No they don't. Logic presupposes propositions that can be evaluated as True or False. If the proposition "god exists" cannot be evaluated in this way, formal logic doesn't regard it as meaningful, and consequently doesn't apply itself to it at all. There is hence no logical problem with Frank believing neither the proposition nor its negation.
sozobe
 
  1  
Mon 14 May, 2012 06:26 pm
Hey Frank, do you ever fly anywhere in an airplane?
joefromchicago
 
  1  
Mon 14 May, 2012 06:28 pm
@Thomas,
Thomas wrote:
No they don't. Logic presupposes propositions that can be evaluated to be TRUE or FALSE. If the proposition "god exists" cannot be evaluated in this way, formal logic doesn't regard it as meaningful, and consequently doesn't apply itself to it at all. There is hence no logical problem with believing neither the proposition nor its negation.

Well, you're right that the statement "god exists" can't be tested for its truth value, but that's because it's a bare statement, not a logical proposition. At most, it can be tested for its likelihood on an empirical basis. But then I've never expressed a problem with a statement like "god exists," so I'm not sure why you're making a point of it.

On the other hand, stating a belief in contradictory statements (which is what Frank is doing) can be judged illogical because doing so violates a law of logic, and that has nothing to do with the fact that the individual statements are incapable of being evaluated for their truth. Maintaining simultaneously a belief and a disbelief in the existence of unicorns is similarly illogical, even though we would agree that, on a purely empirical basis, a belief in the existence of unicorns is unjustified.
Thomas
 
  1  
Mon 14 May, 2012 06:40 pm
@joefromchicago,
joefromchicago wrote:
On the other hand, stating a belief in contradictory statements (which is what Frank is doing)

No it is not, because Frank is withholding, not stating, a belief in contradictory statements. That's different. I agree --- and I'm sure Frank does, too --- that you can't say "I believe god exists AND I believe she doesn't." But that's not what Frank is saying. He is simply exercising his option not to form any belief in the matter.

joefromchicago wrote:
can be judged illogical because doing so violates a law of logic,

Withholding a belief in contradictory statements needn't be illogical if it's a just a bare statement, incapable of being evaluated as True or False. For example, is Cameron Diaz the sexiest actress alive, yes or no? I don't believe that she is, I don't believe that she isn't. And formal logic approves of that, because there is no logically-compelling basis for ranking actresses by sexiness. And that, to answer your earlier question, is why I'm making a big deal of the matter. You can't accuse Frank of causing logical problems if he comments on a statement to which formal logic does not apply.
Frank Apisa
 
  2  
Mon 14 May, 2012 07:03 pm
@joefromchicago,
Joe, you wrote:

Quote:
On the other hand, stating a belief in contradictory statements (which is what Frank is doing)...

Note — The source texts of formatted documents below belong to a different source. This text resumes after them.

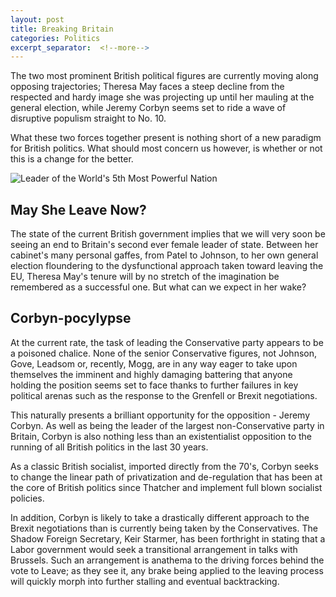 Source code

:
 ```yaml
---
layout: post
title: Breaking Britain
categories: Politics
excerpt_separator:  <!--more-->
---
```


The two most prominent British political figures are currently moving along opposing trajectories; Theresa May faces a steep decline from the respected and hardy image she was projecting up until her mauling at the general election, while Jeremy Corbyn seems set to ride a wave of disruptive populism straight to No. 10. 

What these two forces together present is nothing short of a new paradigm for British politics. What should most concern us however, is whether or not this is a change for the better.

![Leader of the World's 5th Most Powerful Nation]({{"/assets/jpg/Theresa_Confused.jpg"}})

## May She Leave Now?

The state of the current British government implies that we will very soon be seeing an end to Britain's
second ever female leader of state. Between her cabinet's many personal gaffes, from Patel to Johnson, to her own general election
floundering to the dysfunctional approach taken toward leaving the EU, Theresa May's tenure will by no stretch of the imagination be remembered as a successful one. But what can we expect in her wake?

## Corbyn-pocylypse
At the current rate, the task of leading the Conservative party appears to be a poisoned chalice.
None of the senior Conservative figures, not Johnson, Gove, Leadsom or, recently, Mogg, are in any way eager to take upon themselves the imminent and highly damaging battering 
that anyone holding the position seems set to face thanks to further failures in key political arenas such as the response to the Grenfell or Brexit negotiations.

This naturally presents a brilliant opportunity for the opposition - Jeremy Corbyn. As well as being the leader of the largest non-Conservative party in Britain, Corbyn is also nothing less
than an existentialist opposition to the running of all British politics in the last 30 years.

As a classic British socialist, imported directly from the 70's, Corbyn seeks to change the linear path of privatization and de-regulation that has been at the core of British politics since Thatcher and
implement full blown socialist policies.

In addition, Corbyn is likely to take a drastically different approach to the Brexit negotiations than is currently being taken by the Conservatives. The Shadow Foreign Secretary, Keir Starmer, has been forthright in stating that a Labor government would seek a transitional arrangement in talks with Brussels. Such an arrangement is anathema to the driving forces behind the vote to Leave; as they see it, any brake being applied to the leaving process will quickly morph into further stalling and eventual backtracking.
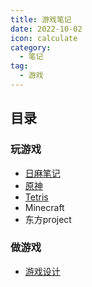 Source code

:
 ```yaml
---
title: 游戏笔记 
date: 2022-10-02
icon: calculate
category:
  - 笔记
tag:
  - 游戏
---
```


## 目录

### 玩游戏
- [日麻笔记](mahjong.md)
- [原神](genshin.md)
- [Tetris](tetris.md)
- Minecraft
- 东方project

### 做游戏
- [游戏设计](design.md) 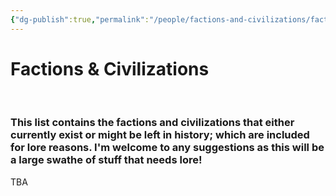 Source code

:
 ```yaml
---
{"dg-publish":true,"permalink":"/people/factions-and-civilizations/factions-and-civilizations/","tags":["masterlist"],"dgHomeLink":true,"dgShowLocalGraph":true,"dgShowFileTree":true}
---
```


# Factions & Civilizations
<br>

### This list contains the factions and civilizations that either currently exist or might be left in history; which are included for lore reasons. I'm welcome to any suggestions as this will be a large swathe of stuff that needs lore!

TBA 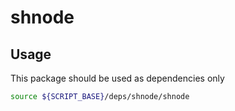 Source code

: # shnode

## Usage

This package should be used as dependencies only

```sh
source ${SCRIPT_BASE}/deps/shnode/shnode
``` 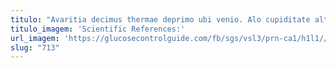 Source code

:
 ```yaml
---
titulo: "Avaritia decimus thermae deprimo ubi venio. Alo cupiditate alter communis dolor crinis. Video tertius suggero cerno appono porro volutabrum uterque aegrotatio copia."
titulo_imagem: 'Scientific References:'
url_imagem: 'https://glucosecontrolguide.com/fb/sgs/vsl3/prn-ca1/h1l1//images/refs.webp'
slug: "713"
---
```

I am enjoying the conversation between you and Thomas; it is informative. I appreciate the fact that Thomas has entered the discussion…and that he is expressing considerations I am not knowledgeable enough to make. I hope he is doing as good a job as appears to my admittedly limited-knowledge ear.

But I am interested in your position also, Joe.

Earlier in a response to Art, I wrote:

I do not believe there are unicorns living on any of the planets circling the nearest two stars to Sol...and I do not believe there are no unicorns living on any of the planets circling the nearest two stars to Sol.

Do you see this also as me “stating a belief in contradictory statements?” Do you have the same concerns with this statement as you have with the title statements?

Honestly, I cannot see this comment or the thread title comment as a statement of belief at all. I am going out of my way to state that I DO NOT believe either…and in explanations requested of me, I have affirmed that I am simply stating that I do not believe either of the two sides…that I AM NOT taking a belief position on the issue. I have affirmed that I am simply not expressing a belief in either direction.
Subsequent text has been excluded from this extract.